The festival is constructed as a stroll without a prescribed beginning or end. It is entirely up to the visitor to construct their itinerary according to how much of the exhibit they would like to see. The various works exhibited are punctuated along the proposed route, although while some are impossible to miss others may have more discreet locations. Some corridors are very narrow, adding a new physical relationship with the work. Unable to circumvent the work, visitors must position themselves in relation to it instead.
The narrowness of some corridors of the underground brings a new physical relationship with the work. Unable to circumvent it, the spectator must position himself in relation to it. Art Souterrain’s installations thus lead the public to question the art and the process of contemplation in a non-formal, uncommon, and ephemeral context. Unlike the art exhibited in a gallery or a museum, the works presented during the 3 weeks of Art Souterrain are constantly confronting the passers-by who discover them during its daily comings and goings.

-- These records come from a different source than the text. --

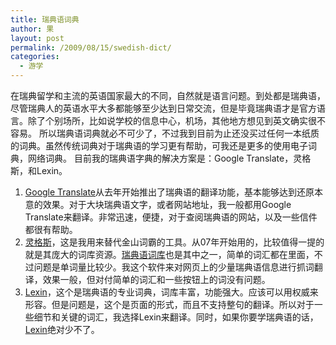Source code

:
 ```yaml
---
title: 瑞典语词典
author: 果
layout: post
permalink: /2009/08/15/swedish-dict/
categories:
  - 游学
---
```

在瑞典留学和主流的英语国家最大的不同，自然就是语言问题。到处都是瑞典语，尽管瑞典人的英语水平大多都能够至少达到日常交流，但是毕竟瑞典语才是官方语言。除了个别场所，比如说学校的信息中心，机场，其他地方想见到英文确实很不容易。 
所以瑞典语词典就必不可少了，不过我到目前为止还没买过任何一本纸质的词典。虽然传统词典对于瑞典语的学习更有帮助，可我还是更多的使用电子词典，网络词典。 
目前我的瑞典语字典的解决方案是：Google Translate，灵格斯，和Lexin。

1.  [Google Translate][1]从去年开始推出了瑞典语的翻译功能，基本能够达到还原本意的效果。对于大块瑞典语文字，或者网站地址，我一般都用Google Translate来翻译。非常迅速，便捷，对于查阅瑞典语的网站，以及一些信件都很有帮助。
2.  [灵格斯][2]，这是我用来替代金山词霸的工具。从07年开始用的，比较值得一提的就是其庞大的词库资源。[瑞典语词库][3]也是其中之一，简单的词汇都在里面，不过问题是单词量比较少。我这个软件来对网页上的少量瑞典语信息进行抓词翻译，效果一般，但对付简单的词汇和一些按钮上的词没有问题。
3.  [Lexin][4]，这个是瑞典语的专业词典，词库丰富，功能强大。应该可以用权威来形容。但是问题是，这个是页面的形式，而且不支持整句的翻译。所以对于一些细节和关键的词汇，我选择Lexin来翻译。同时，如果你要学瑞典语的话，[Lexin][4]绝对少不了。

 [1]: http://translate.google.com/translate_t?sl=sv&tl=en#
 [2]: http://www.lingoes.cn/
 [3]: http://www.lingoes.cn/zh/dictionary/dict_down.php?id=F406959D0D4DCA40A8348E13F80F5AC5
 [4]: http://lexin2.nada.kth.se/sve-eng.html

The Philosopher Emmanuel Kant defines work as an existential necessity for humans; it’s what differentiates them from other animals. Therefore, work would be the very essence of the human being. While the Industrial Revolution has made it one of the pillars of modern society, the transition to the digital age has sparked an in depth reconsideration of our relationship to work. Nevertheless, the phenomenon of globalization remains the cause of wage standardization and an unbridled search for capital. Imprisoned in a neoliberal system, work responds to constantly renewed codes and objectives of profitability and productivity. These codes then become a constituent element in the advent of capitalist modernity. Beyond the traditional adage “work makes us live”, it becomes a factor of personal fulfillment and the boundary between the private realm and the work realm tends to fade, giving way to a new conception of working time. In constant evolution, work presents itself as one of the social and cultural issues of our century, which became an important issue also in contemporary art.